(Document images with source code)
↓

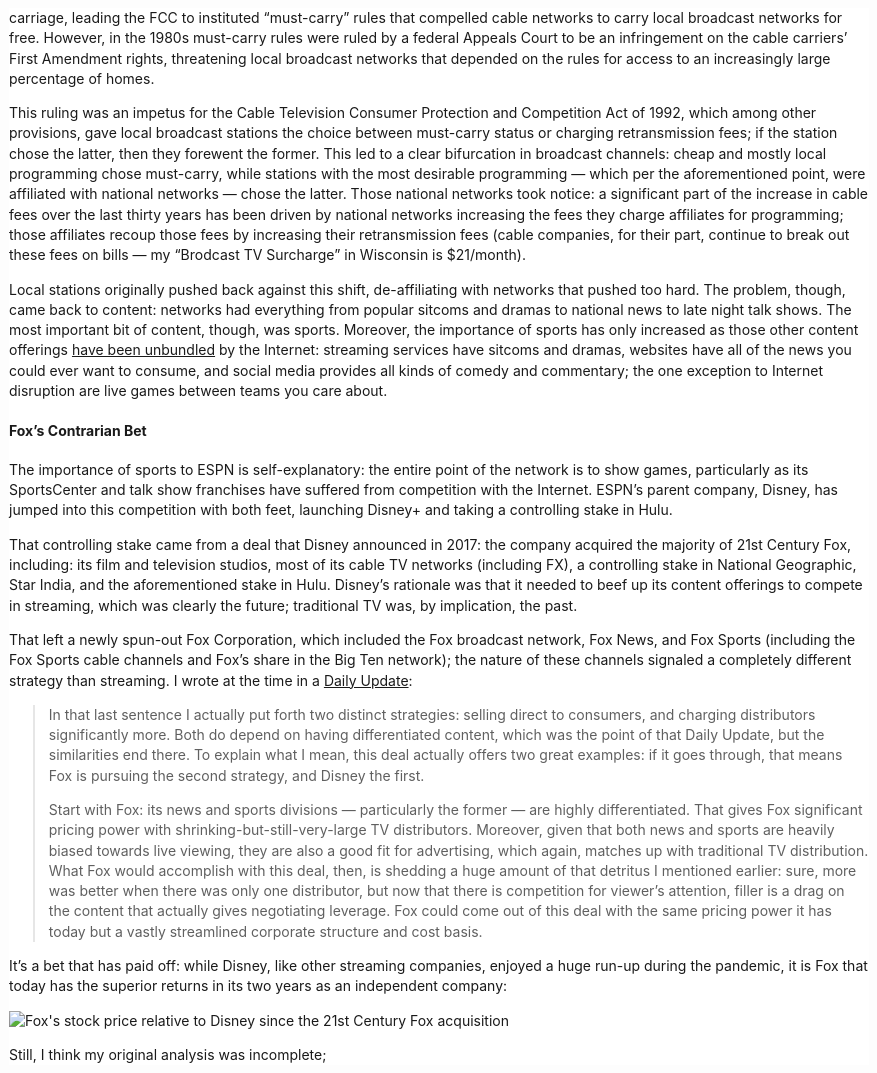 carriage, leading the FCC to instituted “must-carry” rules that compelled cable networks to carry local broadcast networks for free. However, in the 1980s must-carry rules were ruled by a federal Appeals Court to be an infringement on the cable carriers&#8217; First Amendment rights, threatening local broadcast networks that depended on the rules for access to an increasingly large percentage of homes.</p><p>This ruling was an impetus for the Cable Television Consumer Protection and Competition Act of 1992, which among other provisions, gave local broadcast stations the choice between must-carry status or charging retransmission fees; if the station chose the latter, then they forewent the former. This led to a clear bifurcation in broadcast channels: cheap and mostly local programming chose must-carry, while stations with the most desirable programming — which per the aforementioned point, were affiliated with national networks — chose the latter. Those national networks took notice: a significant part of the increase in cable fees over the last thirty years has been driven by national networks increasing the fees they charge affiliates for programming; those affiliates recoup those fees by increasing their retransmission fees (cable companies, for their part, continue to break out these fees on bills — my “Brodcast TV Surcharge” in Wisconsin is $21/month).</p><p>Local stations originally pushed back against this shift, de-affiliating with networks that pushed too hard. The problem, though, came back to content: networks had everything from popular sitcoms and dramas to national news to late night talk shows. The most important bit of content, though, was sports. Moreover, the importance of sports has only increased as those other content offerings <a href="https://stratechery.com/2017/the-great-unbundling/">have been unbundled</a> by the Internet: streaming services have sitcoms and dramas, websites have all of the news you could ever want to consume, and social media provides all kinds of comedy and commentary; the one exception to Internet disruption are live games between teams you care about.</p><h4>Fox’s Contrarian Bet</h4><p>The importance of sports to ESPN is self-explanatory: the entire point of the network is to show games, particularly as its SportsCenter and talk show franchises have suffered from competition with the Internet. ESPN’s parent company, Disney, has jumped into this competition with both feet, launching Disney+ and taking a controlling stake in Hulu.</p><p>That controlling stake came from a deal that Disney announced in 2017: the company acquired the majority of 21st Century Fox, including: its film and television studios, most of its cable TV networks (including FX), a controlling stake in National Geographic, Star India, and the aforementioned stake in Hulu. Disney’s rationale was that it needed to beef up its content offerings to compete in streaming, which was clearly the future; traditional TV was, by implication, the past.</p><p>That left a newly spun-out Fox Corporation, which included the Fox broadcast network, Fox News, and Fox Sports (including the Fox Sports cable channels and Fox’s share in the Big Ten network); the nature of these channels signaled a completely different strategy than streaming. I wrote at the time in a <a href="https://stratechery.com/2017/disney-to-buy-21st-century-fox-two-strategies-for-content-companies-netflix-and-espn/">Daily Update</a>:</p><blockquote><p>  In that last sentence I actually put forth two distinct strategies: selling direct to consumers, and charging distributors significantly more. Both do depend on having differentiated content, which was the point of that Daily Update, but the similarities end there. To explain what I mean, this deal actually offers two great examples: if it goes through, that means Fox is pursuing the second strategy, and Disney the first.</p><p>  Start with Fox: its news and sports divisions — particularly the former — are highly differentiated. That gives Fox significant pricing power with shrinking-but-still-very-large TV distributors. Moreover, given that both news and sports are heavily biased towards live viewing, they are also a good fit for advertising, which again, matches up with traditional TV distribution. What Fox would accomplish with this deal, then, is shedding a huge amount of that detritus I mentioned earlier: sure, more was better when there was only one distributor, but now that there is competition for viewer’s attention, filler is a drag on the content that actually gives negotiating leverage. Fox could come out of this deal with the same pricing power it has today but a vastly streamlined corporate structure and cost basis.</p></blockquote><p>It’s a bet that has paid off: while Disney, like other streaming companies, enjoyed a huge run-up during the pandemic, it is Fox that today has the superior returns in its two years as an independent company:</p><p><img src="https://i0.wp.com/stratechery.com/wp-content/uploads/2022/07/big-ten-blame-1.png?resize=640%2C310&#038;ssl=1" alt="Fox&#039;s stock price relative to Disney since the 21st Century Fox acquisition" width="640" height="310" class="aligncenter size-full wp-image-9373" srcset="https://i0.wp.com/stratechery.com/wp-content/uploads/2022/07/big-ten-blame-1.png?w=1280&amp;ssl=1 1280w, https://i0.wp.com/stratechery.com/wp-content/uploads/2022/07/big-ten-blame-1.png?resize=300%2C145&amp;ssl=1 300w, https://i0.wp.com/stratechery.com/wp-content/uploads/2022/07/big-ten-blame-1.png?resize=1024%2C496&amp;ssl=1 1024w, https://i0.wp.com/stratechery.com/wp-content/uploads/2022/07/big-ten-blame-1.png?resize=768%2C372&amp;ssl=1 768w, https://i0.wp.com/stratechery.com/wp-content/uploads/2022/07/big-ten-blame-1.png?resize=1200%2C581&amp;ssl=1 1200w" sizes="(max-width: 640px) 100vw, 640px" data-recalc-dims="1" /></p><p>Still, I think my original analysis was incomplete;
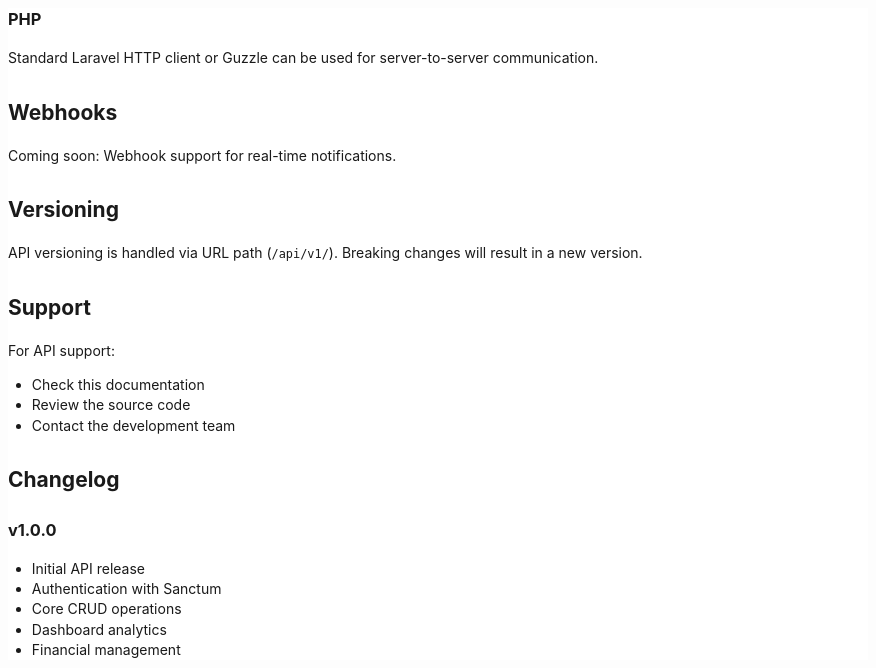 ### PHP

Standard Laravel HTTP client or Guzzle can be used for server-to-server communication.

## Webhooks

Coming soon: Webhook support for real-time notifications.

## Versioning

API versioning is handled via URL path (`/api/v1/`). Breaking changes will result in a new version.

## Support

For API support:
- Check this documentation
- Review the source code
- Contact the development team

## Changelog

### v1.0.0
- Initial API release
- Authentication with Sanctum
- Core CRUD operations
- Dashboard analytics
- Financial management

↑

» TASK STATEMENT: Your answer should be an exact copy of the entries above, with no images included.

» RESULT BELOW:
 carriage, leading the FCC to instituted “must-carry” rules that compelled cable networks to carry local broadcast networks for free. However, in the 1980s must-carry rules were ruled by a federal Appeals Court to be an infringement on the cable carriers&#8217; First Amendment rights, threatening local broadcast networks that depended on the rules for access to an increasingly large percentage of homes.</p><p>This ruling was an impetus for the Cable Television Consumer Protection and Competition Act of 1992, which among other provisions, gave local broadcast stations the choice between must-carry status or charging retransmission fees; if the station chose the latter, then they forewent the former. This led to a clear bifurcation in broadcast channels: cheap and mostly local programming chose must-carry, while stations with the most desirable programming — which per the aforementioned point, were affiliated with national networks — chose the latter. Those national networks took notice: a significant part of the increase in cable fees over the last thirty years has been driven by national networks increasing the fees they charge affiliates for programming; those affiliates recoup those fees by increasing their retransmission fees (cable companies, for their part, continue to break out these fees on bills — my “Brodcast TV Surcharge” in Wisconsin is $21/month).</p><p>Local stations originally pushed back against this shift, de-affiliating with networks that pushed too hard. The problem, though, came back to content: networks had everything from popular sitcoms and dramas to national news to late night talk shows. The most important bit of content, though, was sports. Moreover, the importance of sports has only increased as those other content offerings <a href="https://stratechery.com/2017/the-great-unbundling/">have been unbundled</a> by the Internet: streaming services have sitcoms and dramas, websites have all of the news you could ever want to consume, and social media provides all kinds of comedy and commentary; the one exception to Internet disruption are live games between teams you care about.</p><h4>Fox’s Contrarian Bet</h4><p>The importance of sports to ESPN is self-explanatory: the entire point of the network is to show games, particularly as its SportsCenter and talk show franchises have suffered from competition with the Internet. ESPN’s parent company, Disney, has jumped into this competition with both feet, launching Disney+ and taking a controlling stake in Hulu.</p><p>That controlling stake came from a deal that Disney announced in 2017: the company acquired the majority of 21st Century Fox, including: its film and television studios, most of its cable TV networks (including FX), a controlling stake in National Geographic, Star India, and the aforementioned stake in Hulu. Disney’s rationale was that it needed to beef up its content offerings to compete in streaming, which was clearly the future; traditional TV was, by implication, the past.</p><p>That left a newly spun-out Fox Corporation, which included the Fox broadcast network, Fox News, and Fox Sports (including the Fox Sports cable channels and Fox’s share in the Big Ten network); the nature of these channels signaled a completely different strategy than streaming. I wrote at the time in a <a href="https://stratechery.com/2017/disney-to-buy-21st-century-fox-two-strategies-for-content-companies-netflix-and-espn/">Daily Update</a>:</p><blockquote><p>  In that last sentence I actually put forth two distinct strategies: selling direct to consumers, and charging distributors significantly more. Both do depend on having differentiated content, which was the point of that Daily Update, but the similarities end there. To explain what I mean, this deal actually offers two great examples: if it goes through, that means Fox is pursuing the second strategy, and Disney the first.</p><p>  Start with Fox: its news and sports divisions — particularly the former — are highly differentiated. That gives Fox significant pricing power with shrinking-but-still-very-large TV distributors. Moreover, given that both news and sports are heavily biased towards live viewing, they are also a good fit for advertising, which again, matches up with traditional TV distribution. What Fox would accomplish with this deal, then, is shedding a huge amount of that detritus I mentioned earlier: sure, more was better when there was only one distributor, but now that there is competition for viewer’s attention, filler is a drag on the content that actually gives negotiating leverage. Fox could come out of this deal with the same pricing power it has today but a vastly streamlined corporate structure and cost basis.</p></blockquote><p>It’s a bet that has paid off: while Disney, like other streaming companies, enjoyed a huge run-up during the pandemic, it is Fox that today has the superior returns in its two years as an independent company:</p><p><img src="https://i0.wp.com/stratechery.com/wp-content/uploads/2022/07/big-ten-blame-1.png?resize=640%2C310&#038;ssl=1" alt="Fox&#039;s stock price relative to Disney since the 21st Century Fox acquisition" width="640" height="310" class="aligncenter size-full wp-image-9373" srcset="https://i0.wp.com/stratechery.com/wp-content/uploads/2022/07/big-ten-blame-1.png?w=1280&amp;ssl=1 1280w, https://i0.wp.com/stratechery.com/wp-content/uploads/2022/07/big-ten-blame-1.png?resize=300%2C145&amp;ssl=1 300w, https://i0.wp.com/stratechery.com/wp-content/uploads/2022/07/big-ten-blame-1.png?resize=1024%2C496&amp;ssl=1 1024w, https://i0.wp.com/stratechery.com/wp-content/uploads/2022/07/big-ten-blame-1.png?resize=768%2C372&amp;ssl=1 768w, https://i0.wp.com/stratechery.com/wp-content/uploads/2022/07/big-ten-blame-1.png?resize=1200%2C581&amp;ssl=1 1200w" sizes="(max-width: 640px) 100vw, 640px" data-recalc-dims="1" /></p><p>Still, I think my original analysis was incomplete;
 ### PHP

Standard Laravel HTTP client or Guzzle can be used for server-to-server communication.

## Webhooks

Coming soon: Webhook support for real-time notifications.

## Versioning

API versioning is handled via URL path (`/api/v1/`). Breaking changes will result in a new version.

## Support

For API support:
- Check this documentation
- Review the source code
- Contact the development team

## Changelog

### v1.0.0
- Initial API release
- Authentication with Sanctum
- Core CRUD operations
- Dashboard analytics
- Financial management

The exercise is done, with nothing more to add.